En la voyant approcher, Nian-ge'er se blottit rapidement contre elle, encore un peu timide.

« Allons voir la princesse. » An Ran sourit et conduisit les enfants vers la cour principale. Deux mères ouvraient la marche. Voyant que Nian Ge'er était trop petit et que ses jambes étaient trop courtes pour la suivre, An Ran le prit simplement dans ses bras.

En arrivant dans la cour principale, la première servante, Emerald, vint saluer Anran avec un sourire.

An Ran hocha la tête en souriant, et les servantes levèrent précipitamment le rideau pour accueillir An Ran et sa suite à l'intérieur.

Après être entré dans la pièce principale, avant même d'avoir dépassé le paravent sculpté en bois de santal à huit panneaux, Anran déposa Niange'er par terre et lui prit la main pour marcher.

La princesse Yunyang était assise sur la méridienne, les attendant. Voyant qu'Anran était vêtue de vêtements somptueux et paraissait plus belle que jamais, elle en fut ravie.

« Salutations à la princesse. » Après son entrée, An Ran s'inclina d'abord minutieusement devant la princesse Yunyang avant de prendre la main de Nian Ge'er.

« Neuvième sœur, venez vite. » La princesse Yunyang fit signe à An Ran, puis son regard se posa sur Nian Ge'er, et elle ne put s'empêcher de sourire et de dire : « Ce doit être Nian Ge'er ? »

La princesse Yunyang était l'une des rares personnes à connaître l'identité de Nian Ge'er. Aussi, lorsqu'elle le vit, elle ne put s'empêcher d'éprouver un peu de pitié pour lui. Elle le traita avec beaucoup de douceur et lui dit : « Approchez, laissez-moi voir. »

Pour ce qui est de l'ordre de parenté, Nian-ge'er est le fils adoptif d'An-ran, et An-ran est au même rang que Jia-niang. La princesse Yunyang étant jeune, on l'appelle grand-mère ou grand-mère maternelle.

An Ran se sentait un peu gênée, alors avant de venir, elle a dit à Nian Ge'er de l'appeler « Princesse ».

Nian Ge'er se souvint des enseignements de sa mère avant de quitter la maison ce jour-là. Aussi, il lâcha-t-il lentement la main d'An Ran, s'approcha de la princesse Yunyang et dit : « Salutations à la princesse. »

Tout en parlant, il s'inclina régulièrement devant la princesse Yunyang sans commettre la moindre erreur.

« Nian-ge'er est un si bon garçon ! » La princesse Yunyang appela Nian-ge'er à ses côtés et contempla attentivement son petit visage pâle et tendre. C'était un enfant au destin tragique, mais il semblait si sage et raisonnable. C'était une véritable bénédiction pour lui de pouvoir rester auprès d'An Ran.

La princesse Yunyang avait préparé une petite boîte de bijoux en or, qu'elle avait tous offerts à Nian-ge'er, et elle avait demandé à Anran de les rapporter pour que Nian-ge'er puisse jouer avec.

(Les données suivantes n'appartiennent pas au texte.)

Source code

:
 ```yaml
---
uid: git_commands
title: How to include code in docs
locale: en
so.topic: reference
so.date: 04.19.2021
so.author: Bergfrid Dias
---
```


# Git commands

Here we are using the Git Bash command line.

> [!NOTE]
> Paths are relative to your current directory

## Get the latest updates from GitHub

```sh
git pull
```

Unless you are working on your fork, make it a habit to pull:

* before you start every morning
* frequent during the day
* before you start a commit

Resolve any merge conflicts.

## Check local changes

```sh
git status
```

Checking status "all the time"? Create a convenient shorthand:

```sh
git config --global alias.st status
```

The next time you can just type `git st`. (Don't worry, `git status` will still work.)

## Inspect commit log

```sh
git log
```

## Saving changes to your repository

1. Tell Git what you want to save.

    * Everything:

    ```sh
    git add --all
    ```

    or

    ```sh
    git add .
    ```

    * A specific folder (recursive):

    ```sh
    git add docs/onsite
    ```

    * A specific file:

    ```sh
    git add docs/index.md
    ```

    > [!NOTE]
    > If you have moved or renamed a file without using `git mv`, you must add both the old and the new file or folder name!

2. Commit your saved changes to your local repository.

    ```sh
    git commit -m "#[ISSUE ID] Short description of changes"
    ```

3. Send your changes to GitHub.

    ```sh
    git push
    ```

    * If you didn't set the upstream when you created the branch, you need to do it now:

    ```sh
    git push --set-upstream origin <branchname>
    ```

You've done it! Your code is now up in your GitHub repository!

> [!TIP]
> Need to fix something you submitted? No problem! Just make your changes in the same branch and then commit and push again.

Nian-ge'er s'avança docilement pour exprimer sa gratitude, ce qui incita la princesse Yunyang à le complimenter chaleureusement.

Après avoir échangé quelques amabilités, Jia Niang, qui avait reçu des instructions de la princesse Yunyang, invita Yi Jie'er et Heng Ge'er à emmener Nian Ge'er jouer dans le jardin.

Nian-ge regarda An-ran avec une certaine réticence. Il avait encore du mal à quitter An-ran pour se retrouver dans un environnement inconnu. An-ran, cependant, espérait qu'il passerait plus de temps avec ses camarades et l'encouragea donc à sortir avec Jia-niang et les autres.

Nian-ge'er suivit docilement Heng-ge'er et Yi-jie'er, tandis que Jia-niang les regardait par derrière.

« Il est clair que cet enfant s'entend très bien avec vous. » La princesse Yunyang sourit en regardant les enfants partir. « On dirait que tous les enfants vous apprécient beaucoup. »

Anran vivait initialement paisiblement dans le manoir de la princesse Yunyang, où elle vivait avec Hengge'er, Yijie'er et Jianiang, et elles s'entendaient très bien.

An Ran hocha calmement la tête et dit avec un profond accord : « Ils sont tout simplement trop populaires auprès des enfants, nous n'y pouvons rien. »

« Espiègle petite fille ! » s'exclama la princesse Yunyang en riant. « Tu prends la grosse tête juste parce que j'ai dit que tu étais grosse. »

An Ran laissa échapper deux petits rires.

« Princesse, comment va Jia Niang ces derniers temps ? » An Ran hésita un instant avant de poser la question à la princesse Yunyang. Bien que Jia Niang s'entendît manifestement bien avec ses jeunes frères et sœurs et respectât la princesse Yunyang comme sa mère, une certaine distance semblait régner entre elles.

De plus, dès que Jia Niang aperçut Nian Ge'er, elle le dévisagea avec méfiance… An Ran ne put s'empêcher d'avoir pitié d'elle. Jia Niang n'avait que huit ans. Même de retour auprès de sa mère, elle était encore incapable de s'ouvrir ?

En entendant cela, la princesse Yunyang ne put s'empêcher de soupirer doucement.

Ce que demandait An Ran était aussi ce qui l'inquiétait.

« Au final, nous avons raté ces huit années », dit doucement la princesse Yunyang. « Jia Niang est une enfant réfléchie. Bien qu'elle ne nous en veuille plus, il semble subsister une certaine distance entre nous. »

Même la princesse Yunyang sentait que Jia Niang n'était pas aussi proche d'elle qu'An Ran. Mais elle se souvenait alors qu'An Ran l'avait aidée dans les moments les plus difficiles et avait même risqué sa vie pour la sauver lorsqu'elle était en danger. Jia Niang considérait donc naturellement An Ran comme une membre de sa famille.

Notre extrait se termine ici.